▶ Stored data
────────────────────────────────────────

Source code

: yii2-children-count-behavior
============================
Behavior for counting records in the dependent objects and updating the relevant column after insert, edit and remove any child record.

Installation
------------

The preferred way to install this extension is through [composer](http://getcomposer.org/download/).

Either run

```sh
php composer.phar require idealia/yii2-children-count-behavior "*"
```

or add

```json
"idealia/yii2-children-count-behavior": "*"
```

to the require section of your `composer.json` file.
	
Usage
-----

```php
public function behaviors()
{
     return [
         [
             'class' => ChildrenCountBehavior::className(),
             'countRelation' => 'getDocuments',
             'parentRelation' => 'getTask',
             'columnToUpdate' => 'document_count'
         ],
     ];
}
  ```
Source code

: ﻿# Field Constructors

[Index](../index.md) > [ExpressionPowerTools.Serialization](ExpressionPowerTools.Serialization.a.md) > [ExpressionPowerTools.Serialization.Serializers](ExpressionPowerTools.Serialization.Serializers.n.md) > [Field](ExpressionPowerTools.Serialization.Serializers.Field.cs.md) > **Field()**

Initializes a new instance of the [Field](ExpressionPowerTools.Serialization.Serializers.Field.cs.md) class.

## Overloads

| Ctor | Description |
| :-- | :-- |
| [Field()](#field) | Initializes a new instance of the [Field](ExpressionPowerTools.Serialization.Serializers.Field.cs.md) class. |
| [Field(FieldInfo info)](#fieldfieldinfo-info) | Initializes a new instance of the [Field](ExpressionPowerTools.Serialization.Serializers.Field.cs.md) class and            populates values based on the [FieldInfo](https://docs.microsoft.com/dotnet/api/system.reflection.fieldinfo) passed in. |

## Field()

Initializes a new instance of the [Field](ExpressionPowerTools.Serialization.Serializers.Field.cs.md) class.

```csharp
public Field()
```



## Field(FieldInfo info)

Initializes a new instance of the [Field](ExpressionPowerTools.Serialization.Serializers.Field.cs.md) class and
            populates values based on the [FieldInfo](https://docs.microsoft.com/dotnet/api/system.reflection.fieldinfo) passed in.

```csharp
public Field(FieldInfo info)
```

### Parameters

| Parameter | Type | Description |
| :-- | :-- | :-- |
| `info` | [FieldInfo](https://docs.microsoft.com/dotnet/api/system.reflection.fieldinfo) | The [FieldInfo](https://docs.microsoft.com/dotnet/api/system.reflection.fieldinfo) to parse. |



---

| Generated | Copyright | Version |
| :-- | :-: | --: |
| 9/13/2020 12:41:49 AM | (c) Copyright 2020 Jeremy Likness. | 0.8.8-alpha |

────────────────────────────────────────

▶ What you have to do
Scan the records above. Return every line with "https" in it.

▶ Output below
| [Field(FieldInfo info)](#fieldfieldinfo-info) | Initializes a new instance of the [Field](ExpressionPowerTools.Serialization.Serializers.Field.cs.md) class and            populates values based on the [FieldInfo](https://docs.microsoft.com/dotnet/api/system.reflection.fieldinfo) passed in. |
            populates values based on the [FieldInfo](https://docs.microsoft.com/dotnet/api/system.reflection.fieldinfo) passed in.
| `info` | [FieldInfo](https://docs.microsoft.com/dotnet/api/system.reflection.fieldinfo) | The [FieldInfo](https://docs.microsoft.com/dotnet/api/system.reflection.fieldinfo) to parse. |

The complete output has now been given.